Testing: who pays when it passes

Under Sub-Clause 7.4 the Engineer can order extra tests — and who pays turns on one thing: the result. If the extra test shows the work was good, it's a Variation the Employer wears, with time, cost and profit; if it shows a defect, the Contractor bears it. Shown through a railway rail-weld example.

Testing — Sub-Clause 7.4

Who pays when the test passes — FIDIC Yellow Book

aluminothermic weldultrasonic test — specified72h noticeto attendweld passescut out sampleadditional test — Clause 13FAILContractor paysPASSEmployer payslab: compliant ✓cut-out & re-weldlab feesplant standinglost possessiontime + cost + profitEngineer a no-show?deemed present —readings acceptedTest passes, the Employer pays. Test fails, you do.

The contract specifies the test — here, ultrasonic testing of a rail weld.

What Sub-Clause 7.4 actually covers

7.4 governs testing during the Works — of Materials, Plant and workmanship, as the job is built. It is deliberately distinct from the two later test gates in the Yellow Book: Tests on Completion under Clause 9 (before the Employer takes over) and Tests after Completion under Clause 12 (the performance tests once it is in use). Mixing them up is the classic error: 7.4 is the day-to-day testing that runs alongside construction — the concrete cubes, the rebar, the welds, the factory acceptance tests on the signalling.

The rule that catches people

The Engineer may, under Clause 13, vary a test or order additional tests. Who pays for that extra testing turns on a single fact — the result:

Extra test shows…Who paysBasis
Compliant (passes)The EmployerA Variation under Cl. 13 — plus 7.4 gives time, Cost and reasonable profit.
Defective (fails)The Contractor7.4 makes the Contractor bear the cost, notwithstanding any other provision.

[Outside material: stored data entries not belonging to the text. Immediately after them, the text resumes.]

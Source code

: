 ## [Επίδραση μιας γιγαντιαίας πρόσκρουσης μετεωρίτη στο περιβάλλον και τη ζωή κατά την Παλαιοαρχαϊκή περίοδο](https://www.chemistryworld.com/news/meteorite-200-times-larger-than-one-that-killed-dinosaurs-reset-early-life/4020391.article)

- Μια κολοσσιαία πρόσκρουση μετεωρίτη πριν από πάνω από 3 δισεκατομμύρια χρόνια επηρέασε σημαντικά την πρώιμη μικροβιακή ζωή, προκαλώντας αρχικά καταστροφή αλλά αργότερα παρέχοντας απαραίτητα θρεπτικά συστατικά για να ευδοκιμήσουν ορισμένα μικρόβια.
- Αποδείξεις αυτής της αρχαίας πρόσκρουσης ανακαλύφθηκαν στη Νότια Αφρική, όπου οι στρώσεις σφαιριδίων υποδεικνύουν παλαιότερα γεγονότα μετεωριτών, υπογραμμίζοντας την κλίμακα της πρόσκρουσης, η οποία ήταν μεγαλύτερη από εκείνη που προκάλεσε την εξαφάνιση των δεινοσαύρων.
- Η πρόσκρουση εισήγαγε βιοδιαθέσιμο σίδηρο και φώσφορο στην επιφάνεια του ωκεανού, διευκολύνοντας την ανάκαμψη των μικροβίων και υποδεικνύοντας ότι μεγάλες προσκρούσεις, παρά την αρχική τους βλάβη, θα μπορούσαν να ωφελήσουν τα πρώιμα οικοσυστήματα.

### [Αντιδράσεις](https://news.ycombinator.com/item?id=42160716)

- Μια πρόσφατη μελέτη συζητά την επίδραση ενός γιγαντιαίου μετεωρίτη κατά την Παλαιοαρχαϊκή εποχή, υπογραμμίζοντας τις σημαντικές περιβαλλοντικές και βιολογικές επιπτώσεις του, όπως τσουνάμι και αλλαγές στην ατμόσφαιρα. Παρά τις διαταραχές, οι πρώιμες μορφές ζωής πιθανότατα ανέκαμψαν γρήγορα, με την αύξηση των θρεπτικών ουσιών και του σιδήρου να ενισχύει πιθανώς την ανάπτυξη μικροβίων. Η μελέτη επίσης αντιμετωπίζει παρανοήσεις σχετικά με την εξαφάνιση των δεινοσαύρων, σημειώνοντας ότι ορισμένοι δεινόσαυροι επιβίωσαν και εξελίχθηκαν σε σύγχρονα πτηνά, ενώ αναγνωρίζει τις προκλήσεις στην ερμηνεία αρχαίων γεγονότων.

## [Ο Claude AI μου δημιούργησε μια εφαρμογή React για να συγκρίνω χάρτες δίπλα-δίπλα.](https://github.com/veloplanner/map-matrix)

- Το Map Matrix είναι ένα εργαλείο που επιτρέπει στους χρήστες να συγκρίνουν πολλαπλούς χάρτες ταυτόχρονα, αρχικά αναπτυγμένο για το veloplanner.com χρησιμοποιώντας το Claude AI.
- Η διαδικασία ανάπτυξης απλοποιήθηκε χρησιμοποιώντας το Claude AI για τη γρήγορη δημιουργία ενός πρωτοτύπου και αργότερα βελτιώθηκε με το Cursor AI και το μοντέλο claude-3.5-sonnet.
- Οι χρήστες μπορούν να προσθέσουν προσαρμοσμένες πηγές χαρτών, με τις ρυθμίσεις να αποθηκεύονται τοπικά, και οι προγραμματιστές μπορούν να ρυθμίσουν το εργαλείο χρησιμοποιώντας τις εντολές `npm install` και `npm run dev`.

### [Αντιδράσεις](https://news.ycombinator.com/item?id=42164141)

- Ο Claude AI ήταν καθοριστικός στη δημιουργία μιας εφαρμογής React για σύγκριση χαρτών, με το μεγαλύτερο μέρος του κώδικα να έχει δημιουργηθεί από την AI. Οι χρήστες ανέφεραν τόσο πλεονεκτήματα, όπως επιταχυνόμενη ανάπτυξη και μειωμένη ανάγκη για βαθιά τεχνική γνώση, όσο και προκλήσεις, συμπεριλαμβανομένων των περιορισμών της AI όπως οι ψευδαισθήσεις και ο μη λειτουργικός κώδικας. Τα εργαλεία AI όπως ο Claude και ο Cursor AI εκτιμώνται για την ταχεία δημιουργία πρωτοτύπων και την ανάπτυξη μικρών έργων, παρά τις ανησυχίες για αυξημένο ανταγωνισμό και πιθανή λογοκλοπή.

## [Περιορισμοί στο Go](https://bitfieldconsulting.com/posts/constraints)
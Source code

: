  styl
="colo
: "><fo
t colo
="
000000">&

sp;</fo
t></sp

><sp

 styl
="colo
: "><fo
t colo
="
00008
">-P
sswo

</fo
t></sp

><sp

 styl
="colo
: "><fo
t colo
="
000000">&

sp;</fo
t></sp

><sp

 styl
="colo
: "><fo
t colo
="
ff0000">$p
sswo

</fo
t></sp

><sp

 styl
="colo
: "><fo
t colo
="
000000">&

Two mechanics sharpen it. The Engineer must be given not less than 72 hours’ notice to attend a test; if he does not, the Contractor may proceed and the test is deemed made in his presence, with his acceptance of the readings deemed. And the same profit-bearing entitlement in 7.4 catches an Employer-caused delay to testing — late free-issue, late attendance, late power for a dynamic test.

On a railway

Take the rail welds. The contract specifies ultrasonic testing of each aluminothermic weld — a 7.4 test. The welds pass. The Engineer, still uneasy, instructs the Contractor to cut out a sample of completed welds and send them for destructive laboratory break-testing — an additional test under Clause 13. The lab confirms every weld sound. Because the extra test proved the work compliant, the Employer wears the whole cost of that detour — cutting out and re-welding, the lab fees, the welding gang and plant standing idle, and the track possession lost — and, because it flows through 7.4, the Contractor recovers time, Cost and reasonable profit. Had a weld failed, the result flips entirely: the Contractor bears it, and the failed weld becomes a rejection and remedial-work question under 7.5 and 7.6.

A second common one: dynamic testing of the signalling and train detection needs the traction power energised. If the Employer is late energising the overhead line, the specified test cannot run — the test teams and possession stand idle. That is an Employer-caused delay to testing, and 7.4 carries it: extension of time, Cost, and reasonable profit.